YOUR ASSIGNMENT: Exactly the lines from the top of the records below through the one containing "## Option 1: AWS Console + EKS (Recommended)" must be set down, with no line added or dropped.

SUPPLIED DATA:
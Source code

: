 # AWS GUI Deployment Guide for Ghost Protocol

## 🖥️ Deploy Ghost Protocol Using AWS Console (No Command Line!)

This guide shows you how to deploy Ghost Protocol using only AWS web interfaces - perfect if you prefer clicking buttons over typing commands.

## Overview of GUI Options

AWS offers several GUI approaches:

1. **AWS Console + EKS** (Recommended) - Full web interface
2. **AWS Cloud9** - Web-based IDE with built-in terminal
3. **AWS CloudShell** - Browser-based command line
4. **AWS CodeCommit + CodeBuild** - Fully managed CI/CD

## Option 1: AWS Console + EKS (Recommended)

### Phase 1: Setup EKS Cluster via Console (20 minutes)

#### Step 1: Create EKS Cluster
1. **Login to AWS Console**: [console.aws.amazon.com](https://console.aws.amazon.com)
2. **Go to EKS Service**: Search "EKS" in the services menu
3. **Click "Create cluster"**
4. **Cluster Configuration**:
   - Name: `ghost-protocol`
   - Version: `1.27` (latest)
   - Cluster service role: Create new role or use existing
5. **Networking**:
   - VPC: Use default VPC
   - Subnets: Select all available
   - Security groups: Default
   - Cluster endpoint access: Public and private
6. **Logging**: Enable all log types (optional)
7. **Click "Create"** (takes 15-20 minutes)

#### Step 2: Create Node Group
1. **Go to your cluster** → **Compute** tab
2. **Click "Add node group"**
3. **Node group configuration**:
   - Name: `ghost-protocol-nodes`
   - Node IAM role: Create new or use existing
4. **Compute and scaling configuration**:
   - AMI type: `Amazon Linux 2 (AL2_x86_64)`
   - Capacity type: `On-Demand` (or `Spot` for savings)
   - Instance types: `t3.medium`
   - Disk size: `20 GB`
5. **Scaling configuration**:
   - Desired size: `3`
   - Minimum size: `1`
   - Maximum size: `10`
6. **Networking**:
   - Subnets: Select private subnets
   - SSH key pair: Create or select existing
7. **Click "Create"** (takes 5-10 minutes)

ANSWER FOR THE TASK:
Source code

: # AWS GUI Deployment Guide for Ghost Protocol

## 🖥️ Deploy Ghost Protocol Using AWS Console (No Command Line!)

This guide shows you how to deploy Ghost Protocol using only AWS web interfaces - perfect if you prefer clicking buttons over typing commands.

## Overview of GUI Options

AWS offers several GUI approaches:

1. **AWS Console + EKS** (Recommended) - Full web interface
2. **AWS Cloud9** - Web-based IDE with built-in terminal
3. **AWS CloudShell** - Browser-based command line
4. **AWS CodeCommit + CodeBuild** - Fully managed CI/CD

## Option 1: AWS Console + EKS (Recommended)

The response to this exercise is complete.